Par cette belle journée estivale, trois compagnons de fortunes s’étaient retrouvés sur le bord du fleuve et leur projet en tête, ils réfléchissaient par quel moyen ils allaient le mettre en œuvre. Ils commencèrent par la visite de Notre Dame, son cloître et… à notre tour, nous découvrîmes cette fantastique initiative, qui nous réconciliait avec la richesse de notre langue, porteuse… Des normands s’immiscent dans le projet, rencontrent les trois compères et leur disent : « laissez nous la place, la beauté du lieu justifie les moyens ». Avec affection, discussion et échange, les 3 compagnons de fortune le groupe de Normands scellèrent un pacte : celui de vivre heureux ensemble dans le respect de leur race. Bien leur en pris quelques jours, ce sont les Sarrazins qui pointèrent leur minois. Foin, de galette, ils ne se laisseront pas entrer en conflit. Ils se réunissent à la tombée du jour au bord du fleuve Loire. La beauté et la sérénité du paysage et des lieux, leur inspire la sagesse de se respecter et de ne rien abîmer de ce qui les entourait. Mais, sous le calme apparent, l’orage menaçait. Un des normands avait reconnu parmi les Sarrazins, un de ses pires ennemis d’enfance.

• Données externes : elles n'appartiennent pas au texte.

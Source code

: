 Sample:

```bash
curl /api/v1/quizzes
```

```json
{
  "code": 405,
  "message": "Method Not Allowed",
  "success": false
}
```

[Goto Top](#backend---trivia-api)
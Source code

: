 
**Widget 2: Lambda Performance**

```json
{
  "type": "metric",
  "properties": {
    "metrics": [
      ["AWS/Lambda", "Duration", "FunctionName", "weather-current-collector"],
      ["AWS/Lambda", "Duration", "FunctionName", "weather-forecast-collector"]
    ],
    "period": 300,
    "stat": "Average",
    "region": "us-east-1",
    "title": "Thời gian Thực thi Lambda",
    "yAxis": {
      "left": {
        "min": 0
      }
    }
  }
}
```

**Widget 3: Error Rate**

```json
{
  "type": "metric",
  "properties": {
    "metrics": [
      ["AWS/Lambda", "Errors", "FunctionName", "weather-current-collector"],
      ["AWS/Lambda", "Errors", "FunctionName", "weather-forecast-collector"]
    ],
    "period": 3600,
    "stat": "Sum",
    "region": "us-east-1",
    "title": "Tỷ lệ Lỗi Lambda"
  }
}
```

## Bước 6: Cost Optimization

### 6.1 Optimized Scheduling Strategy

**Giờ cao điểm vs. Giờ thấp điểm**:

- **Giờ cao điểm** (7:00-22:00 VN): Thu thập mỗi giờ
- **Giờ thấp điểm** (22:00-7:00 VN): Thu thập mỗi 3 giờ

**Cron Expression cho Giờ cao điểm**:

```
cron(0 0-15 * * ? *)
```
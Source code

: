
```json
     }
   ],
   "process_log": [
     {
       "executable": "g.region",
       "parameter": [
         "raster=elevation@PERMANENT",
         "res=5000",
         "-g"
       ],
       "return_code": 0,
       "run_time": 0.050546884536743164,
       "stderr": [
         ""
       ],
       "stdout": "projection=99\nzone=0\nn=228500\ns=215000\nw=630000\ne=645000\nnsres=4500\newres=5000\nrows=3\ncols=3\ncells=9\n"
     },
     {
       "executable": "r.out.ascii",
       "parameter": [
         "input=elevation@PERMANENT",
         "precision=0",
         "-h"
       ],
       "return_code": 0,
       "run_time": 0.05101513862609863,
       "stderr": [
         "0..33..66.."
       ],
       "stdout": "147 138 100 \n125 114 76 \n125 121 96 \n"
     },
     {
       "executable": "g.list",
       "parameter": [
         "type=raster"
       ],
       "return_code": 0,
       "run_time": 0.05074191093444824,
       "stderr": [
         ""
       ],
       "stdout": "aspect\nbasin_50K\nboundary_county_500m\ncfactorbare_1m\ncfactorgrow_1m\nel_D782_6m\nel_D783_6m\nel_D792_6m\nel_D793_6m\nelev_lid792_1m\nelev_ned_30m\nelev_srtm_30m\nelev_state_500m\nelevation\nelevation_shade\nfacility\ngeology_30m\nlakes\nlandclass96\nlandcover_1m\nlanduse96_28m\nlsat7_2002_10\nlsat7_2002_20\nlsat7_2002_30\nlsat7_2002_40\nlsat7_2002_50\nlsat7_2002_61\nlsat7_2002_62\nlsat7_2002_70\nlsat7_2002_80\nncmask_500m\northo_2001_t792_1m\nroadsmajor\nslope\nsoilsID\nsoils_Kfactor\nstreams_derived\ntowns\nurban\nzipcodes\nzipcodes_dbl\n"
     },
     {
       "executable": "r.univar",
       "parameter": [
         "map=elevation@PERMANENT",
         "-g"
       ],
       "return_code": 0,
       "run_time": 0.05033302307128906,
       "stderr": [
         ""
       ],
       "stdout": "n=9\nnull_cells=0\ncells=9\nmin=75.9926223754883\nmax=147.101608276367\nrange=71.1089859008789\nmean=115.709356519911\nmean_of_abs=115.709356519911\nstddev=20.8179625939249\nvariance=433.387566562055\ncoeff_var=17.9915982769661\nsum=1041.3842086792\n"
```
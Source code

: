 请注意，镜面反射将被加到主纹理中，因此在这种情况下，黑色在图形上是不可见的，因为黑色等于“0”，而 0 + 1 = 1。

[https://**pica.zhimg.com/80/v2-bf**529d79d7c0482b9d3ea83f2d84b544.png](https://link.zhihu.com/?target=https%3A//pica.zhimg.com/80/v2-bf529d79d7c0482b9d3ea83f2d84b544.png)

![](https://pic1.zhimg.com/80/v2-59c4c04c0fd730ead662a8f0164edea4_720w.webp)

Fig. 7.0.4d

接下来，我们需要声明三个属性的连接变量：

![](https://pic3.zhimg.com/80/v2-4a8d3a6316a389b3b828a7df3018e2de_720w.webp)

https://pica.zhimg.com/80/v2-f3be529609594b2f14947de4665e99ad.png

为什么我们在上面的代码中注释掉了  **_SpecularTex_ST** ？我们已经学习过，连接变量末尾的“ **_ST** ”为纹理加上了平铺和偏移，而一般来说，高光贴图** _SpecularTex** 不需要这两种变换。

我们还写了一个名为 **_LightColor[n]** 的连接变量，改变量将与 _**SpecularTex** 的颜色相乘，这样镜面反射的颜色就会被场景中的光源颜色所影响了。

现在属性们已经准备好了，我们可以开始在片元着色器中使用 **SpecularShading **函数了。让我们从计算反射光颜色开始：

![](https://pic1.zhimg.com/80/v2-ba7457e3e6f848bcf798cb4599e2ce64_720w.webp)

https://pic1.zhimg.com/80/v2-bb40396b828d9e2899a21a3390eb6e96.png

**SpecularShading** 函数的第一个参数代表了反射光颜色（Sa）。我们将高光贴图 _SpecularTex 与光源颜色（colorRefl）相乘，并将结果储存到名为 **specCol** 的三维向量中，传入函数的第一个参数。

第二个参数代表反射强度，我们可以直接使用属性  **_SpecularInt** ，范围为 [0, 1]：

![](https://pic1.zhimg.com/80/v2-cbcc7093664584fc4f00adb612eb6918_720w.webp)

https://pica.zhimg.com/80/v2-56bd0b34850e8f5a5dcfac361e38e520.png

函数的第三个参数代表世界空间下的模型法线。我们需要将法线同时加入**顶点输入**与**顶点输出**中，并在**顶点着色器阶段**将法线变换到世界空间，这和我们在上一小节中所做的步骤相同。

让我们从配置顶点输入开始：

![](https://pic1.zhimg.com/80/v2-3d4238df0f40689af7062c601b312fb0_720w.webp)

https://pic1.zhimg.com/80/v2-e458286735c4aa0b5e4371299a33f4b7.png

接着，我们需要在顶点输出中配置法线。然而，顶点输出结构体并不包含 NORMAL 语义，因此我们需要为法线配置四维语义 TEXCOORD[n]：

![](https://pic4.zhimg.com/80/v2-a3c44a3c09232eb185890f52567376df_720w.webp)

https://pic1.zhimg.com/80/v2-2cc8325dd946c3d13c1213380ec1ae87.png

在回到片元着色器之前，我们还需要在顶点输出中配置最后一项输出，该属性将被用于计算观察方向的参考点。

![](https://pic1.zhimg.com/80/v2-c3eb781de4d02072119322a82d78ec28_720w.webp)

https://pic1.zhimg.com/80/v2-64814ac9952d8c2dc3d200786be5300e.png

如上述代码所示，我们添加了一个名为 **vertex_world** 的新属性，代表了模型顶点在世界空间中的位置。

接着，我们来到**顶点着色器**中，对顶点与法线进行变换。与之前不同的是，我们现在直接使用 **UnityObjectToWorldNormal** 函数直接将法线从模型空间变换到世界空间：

« Très bien faisons la paix malgré l’orage, la haine éventuelle, mes legs malencontreux de ressentiments centenaires, transmis comme du poison précieux. Jetons cela aux orties, mais préservons nous bien de nous piquer. Ne polluons pas la Loire, ni les 18 générations à venir, de notre mécontentement viscéral et ancestral. »  Ainsi parlait non pas […], mais une voix sans fausse note. Le Normand, qui avait reconnu et entendu cette voix, et une autre voix qui lui susurraient : « Soyons transgressif, on nous a dit éventuellement, et je n’en suis pas sûr, de changer d’histoire, ou pas ? Qu’est-il advenu de cette jeune, ou moins jeune, future vieille personne (pleine de sagesse ?) qui se débattait avec les complexités de l’attachement amoureux. (mais gare aux parures et autres fariboles, méfiez-vous des contre façons en ce domaine, comme, cela lui revenait, lui disait sa grand-mère, femme pleine d’aspérités et de bon sens). Bien, d’un coup d’un seul, la lumière vint et, levant les yeux, elle aperçut le nouvel homme de sa vie… mais ne jetant pas un regard sur les potentiels et les déconfitures sans demander son reste, elle alla s’asseoir en terrasse et commanda un demi : « bien mousseux garçon s’il te plait ». De ce jour, elle coula des jours heureux, car bien sûr, elle trouve chaussure à son pied, son père étant cordonnier de profession.